ICE aims to standardize the cash market for consumer debt, similar to what has been achieved in the corporate debt market. By providing more transparency and innovation in the consumer debt space, ICE believes there is significant growth potential.
ICE foresees the creation of more targeted and specific interest rate products for consumer debt, similar to the differentiation seen in the energy market.
I believe there’s definitely a market for it. Not only is the non-housing consumer debt market huge, but it also comes with the need to hedge risks for operators in the industry.
Additionally, when it comes to managing its data, ICE has chosen not to form strategic partnerships with cloud providers, taking a cloud-agnostic approach.
The company runs its own extensive data center infrastructure and allows customers to connect their cloud provider to ICE’s network.
The company has concerns about the escalating costs of cloud services, the lack of control over those costs, and the contractual relationships with cloud providers.
ICE prefers to maintain control over costs and avoid potential copyright and revenue model issues associated with cloud-based AI services.
Valuation
ICE is in a terrific position to boost shareholder returns, as analysts expect the company to consistently grow free cash flow to almost $4.0 billion in 2025. That would imply a free cash flow yield of roughly 6%.
The company has a 2.8x 2024E net leverage ratio and an A- credit rating, which means there is plenty of financial room to boost shareholder returns down the road.
It also means that the company is trading at 18x next year’s expected free cash flow.
While I’m using next year’s estimates, I believe that’s a good deal. The company usually trades close to 24x free cash flow. The same goes for the forward EV/EBITDA ratio.

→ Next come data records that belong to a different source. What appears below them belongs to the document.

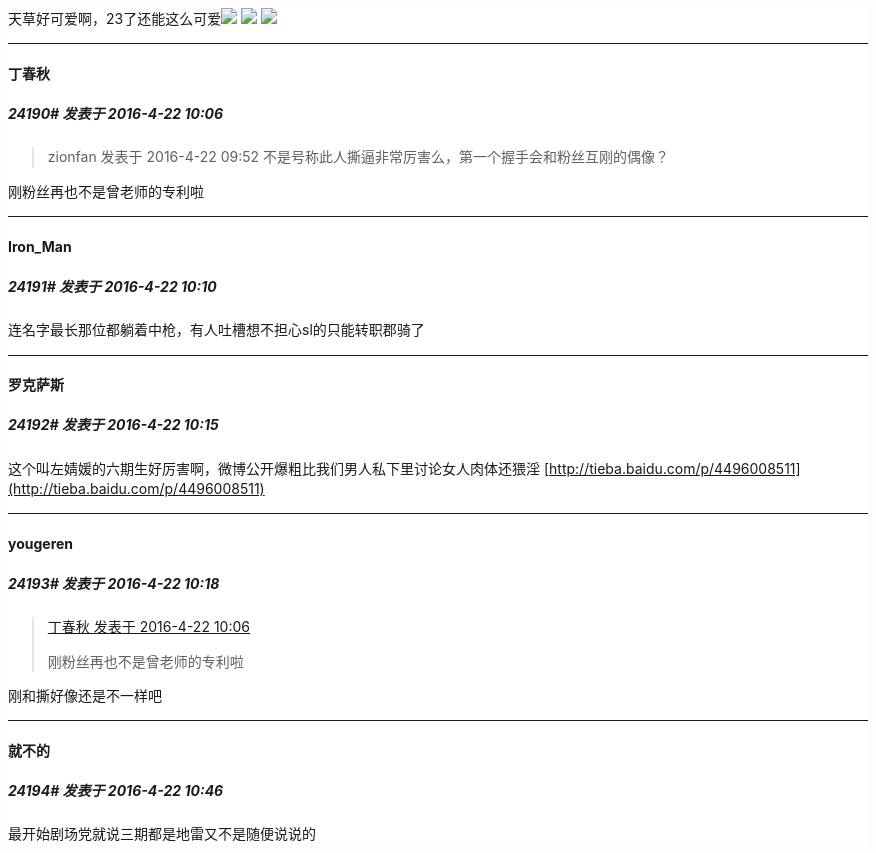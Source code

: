 
天草好可爱啊，23了还能这么可爱<img src="https://static.saraba1st.com/image/smiley/face/164.gif" referrerpolicy="no-referrer">
<img src="http://ww2.sinaimg.cn/mw690/005ZysU6gw1f34q24xwshg30dt07su0y.gif" referrerpolicy="no-referrer">
<img src="http://ww3.sinaimg.cn/mw690/005ZysU6gw1f34q1qgwlvj32e836onpe.jpg" referrerpolicy="no-referrer">


-----

####  丁春秋  
##### 24190#       发表于 2016-4-22 10:06


<blockquote>zionfan 发表于 2016-4-22 09:52
不是号称此人撕逼非常厉害么，第一个握手会和粉丝互刚的偶像？</blockquote>
刚粉丝再也不是曾老师的专利啦


-----

####  Iron_Man  
##### 24191#       发表于 2016-4-22 10:10


连名字最长那位都躺着中枪，有人吐槽想不担心sl的只能转职郡骑了


-----

####  罗克萨斯  
##### 24192#       发表于 2016-4-22 10:15


这个叫左婧媛的六期生好厉害啊，微博公开爆粗比我们男人私下里讨论女人肉体还猥淫
[http://tieba.baidu.com/p/4496008511](http://tieba.baidu.com/p/4496008511)


-----

####  yougeren  
##### 24193#       发表于 2016-4-22 10:18


<blockquote><a href="httphttps://bbs.saraba1st.com/2b/forum.php?mod=redirect&amp;goto=findpost&amp;pid=32207295&amp;ptid=1105387" target="_blank">丁春秋 发表于 2016-4-22 10:06</a>

刚粉丝再也不是曾老师的专利啦</blockquote>
刚和撕好像还是不一样吧


-----

####  就不的  
##### 24194#       发表于 2016-4-22 10:46


最开始剧场党就说三期都是地雷又不是随便说说的
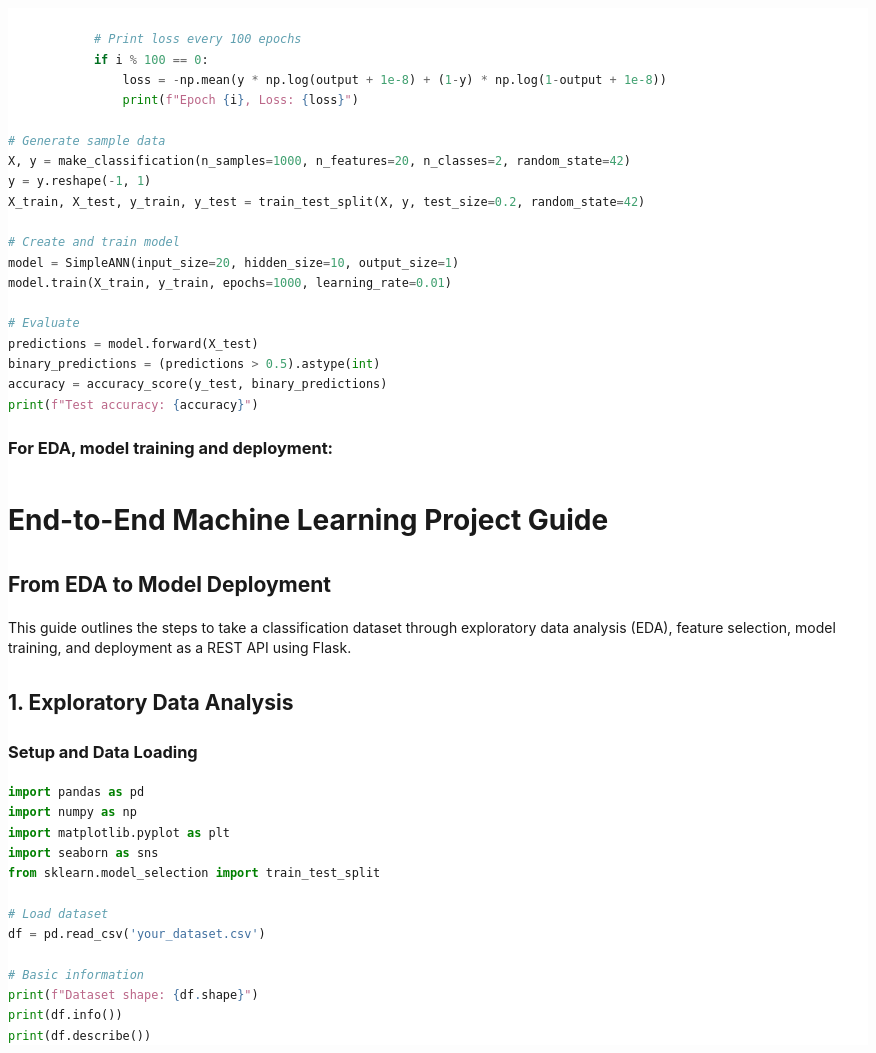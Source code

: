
 ```python
            
            # Print loss every 100 epochs
            if i % 100 == 0:
                loss = -np.mean(y * np.log(output + 1e-8) + (1-y) * np.log(1-output + 1e-8))
                print(f"Epoch {i}, Loss: {loss}")

# Generate sample data
X, y = make_classification(n_samples=1000, n_features=20, n_classes=2, random_state=42)
y = y.reshape(-1, 1)
X_train, X_test, y_train, y_test = train_test_split(X, y, test_size=0.2, random_state=42)

# Create and train model
model = SimpleANN(input_size=20, hidden_size=10, output_size=1)
model.train(X_train, y_train, epochs=1000, learning_rate=0.01)

# Evaluate
predictions = model.forward(X_test)
binary_predictions = (predictions > 0.5).astype(int)
accuracy = accuracy_score(y_test, binary_predictions)
print(f"Test accuracy: {accuracy}")
```

### For EDA, model training and deployment:



# End-to-End Machine Learning Project Guide
## From EDA to Model Deployment

This guide outlines the steps to take a classification dataset through exploratory data analysis (EDA), feature selection, model training, and deployment as a REST API using Flask.

## 1. Exploratory Data Analysis

### Setup and Data Loading
```python
import pandas as pd
import numpy as np
import matplotlib.pyplot as plt
import seaborn as sns
from sklearn.model_selection import train_test_split

# Load dataset
df = pd.read_csv('your_dataset.csv')

# Basic information
print(f"Dataset shape: {df.shape}")
print(df.info())
print(df.describe())
```

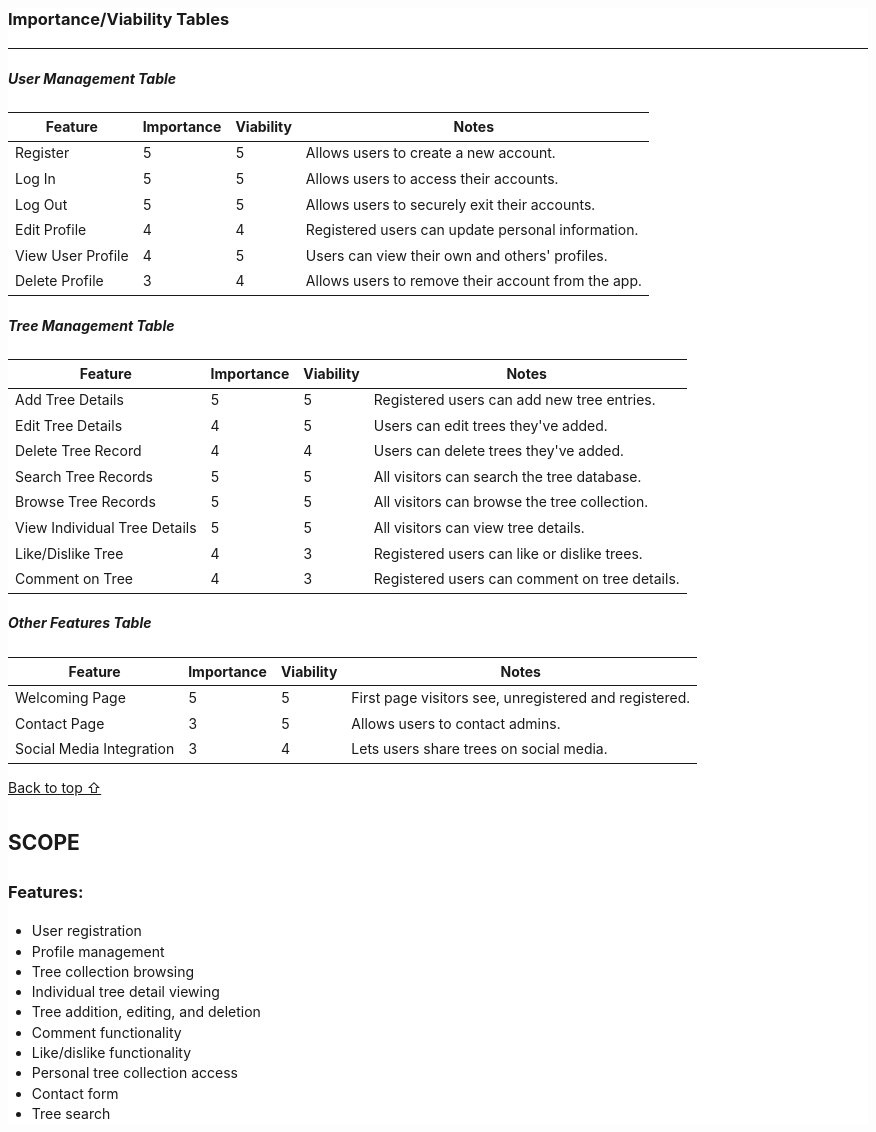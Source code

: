 ### Importance/Viability Tables

***

##### User Management Table
| Feature             | Importance | Viability | Notes                                       |
|---------------------|------------|-----------|---------------------------------------------|
| Register            | 5          | 5         | Allows users to create a new account.       |
| Log In              | 5          | 5         | Allows users to access their accounts.      |
| Log Out             | 5          | 5         | Allows users to securely exit their accounts. |
| Edit Profile        | 4          | 4         | Registered users can update personal information. |
| View User Profile   | 4          | 5         | Users can view their own and others' profiles. |
| Delete Profile      | 3          | 4         | Allows users to remove their account from the app. |

##### Tree Management Table
| Feature              | Importance | Viability | Notes                                       |
|----------------------|------------|-----------|---------------------------------------------|
| Add Tree Details     | 5          | 5         | Registered users can add new tree entries.  |
| Edit Tree Details    | 4          | 5         | Users can edit trees they've added.         |
| Delete Tree Record   | 4          | 4         | Users can delete trees they've added.       |
| Search Tree Records  | 5          | 5         | All visitors can search the tree database.  |
| Browse Tree Records  | 5          | 5         | All visitors can browse the tree collection.|
| View Individual Tree Details | 5  | 5         | All visitors can view tree details.         |
| Like/Dislike Tree    | 4          | 3         | Registered users can like or dislike trees. |
| Comment on Tree      | 4          | 3         | Registered users can comment on tree details.|

##### Other Features Table
| Feature                 | Importance | Viability | Notes                                    |
|-------------------------|------------|-----------|------------------------------------------|
| Welcoming Page          | 5          | 5         | First page visitors see, unregistered and registered. |
| Contact Page            | 3          | 5         | Allows users to contact admins.          |
| Social Media Integration| 3          | 4         | Lets users share trees on social media.  |

[Back to top ⇧](#table-of-contents)

## SCOPE

### Features:
- User registration
- Profile management
- Tree collection browsing
- Individual tree detail viewing
- Tree addition, editing, and deletion
- Comment functionality
- Like/dislike functionality
- Personal tree collection access
- Contact form
- Tree search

Based on everything discussed in this article so far, I believe that ICE shares are about 33% below their fair value.
This would put my target price at roughly $155, which is one of the highest.
However, I do not believe that ICE will continue its current uptrend without hiccups. The recent stock price rally was massive, while economic challenges persist. As most readers might know, I’m still in the camp of people who believe that inflation hasn’t been defeated.
Current developments, especially the weaker dollar, make it very likely that inflation will turn out to be more sticky than initially expected.
So, if people are interested in ICE, I would recommend building a position on potential stock price weakness down the road.
Takeaway
Intercontinental Exchange stands out as a top-tier compounder in the financial sector. With a dominant position in stock exchanges and a focus on leveraging new technologies, ICE has consistently outperformed the market.
The company’s growth track record and impressive dividend growth rate showcase its ability to create shareholder value. By expanding its services through strategic acquisitions and organic growth, ICE is optimizing its business and adapting to changing market dynamics.
From enhancing its mortgage technology segment to exploring opportunities in energy transition products, ICE is poised for continued growth.
I believe ICE shares are attractively valued.